U.S. District Judge Lydia Kay Griggsby informed parties to the case of her decision during a conference call, Council Chairman Julian Jones said, after she ruled last month that the first map would disadvantage Black residents. He said the judge’s written opinion was expected Friday.
Jones said the judge had recognized the county’s “commitment to diversity” in working through a complex redistricting process and producing a map that “was acceptable to the court while also staying true to the will of our communities.”
The county council voted unanimously Thursday evening to approve the new redistricting map.
“I think all of us are ready to do the peoples’ work on county council,” said councilman Izzy Patoka. “Lets get on with government.”
But the plaintiffs, including the county NAACP, the League of Women Voters of Baltimore County and Common Cause-Maryland, said the plan continued to fall short.

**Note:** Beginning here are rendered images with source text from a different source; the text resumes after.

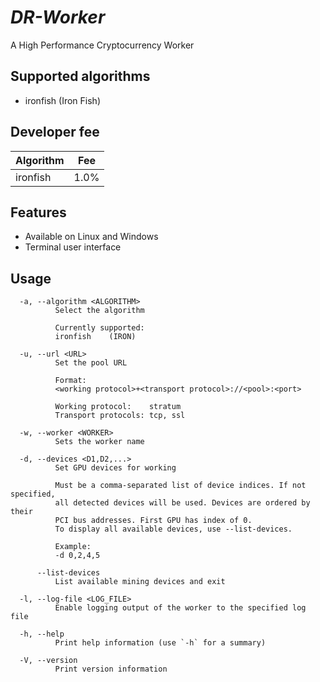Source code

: # *DR-Worker*
A High Performance Cryptocurrency Worker


## Supported algorithms
* ironfish (Iron Fish)

## Developer fee
| Algorithm   | Fee  |
| ----------- | -----|
| ironfish    | 1.0% |

## Features
* Available on Linux and Windows
* Terminal user interface

## Usage
```
  -a, --algorithm <ALGORITHM>
          Select the algorithm

          Currently supported:
          ironfish    (IRON)

  -u, --url <URL>
          Set the pool URL

          Format:
          <working protocol>+<transport protocol>://<pool>:<port>

          Working protocol:    stratum
          Transport protocols: tcp, ssl

  -w, --worker <WORKER>
          Sets the worker name

  -d, --devices <D1,D2,...>
          Set GPU devices for working

          Must be a comma-separated list of device indices. If not specified,
          all detected devices will be used. Devices are ordered by their
          PCI bus addresses. First GPU has index of 0.
          To display all available devices, use --list-devices.

          Example:
          -d 0,2,4,5

      --list-devices
          List available mining devices and exit

  -l, --log-file <LOG_FILE>
          Enable logging output of the worker to the specified log file

  -h, --help
          Print help information (use `-h` for a summary)

  -V, --version
          Print version information
```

“While the revised map that Baltimore County has now proposed is better, better is not enough to fulfill the racial justice requirements of the Voting Rights Act,” said a statement released by the groups that filed the suit.
“All we were asking for is a level playing field, and I am disappointed that the court did not level the playing field,” said Anthony Fugett, a Baltimore County resident and one of seven voters who joined the suit as plaintiffs.
The plaintiffs said they were considering opportunities for a possible appeal, but that it was too soon to elaborate.
The council submitted the new map on March 8, saying it would improve opportunities for people of color to get elected in the county.
But the plaintiffs said the latest effort — like the initial one — would disadvantage Black voters. The organizations, which filed suit against the county in December over the original map, argued that the county, which is about one-third Black, should have two majority-Black council districts. The council’s new map has one, District 4, which is one of seven single-member districts.
In her February order, Griggsby required the county to adopt a new map that includes either two “reasonably compact” majority-Black districts or a new district with a racial balance providing Black voters “an opportunity to elect a representative of their choice.”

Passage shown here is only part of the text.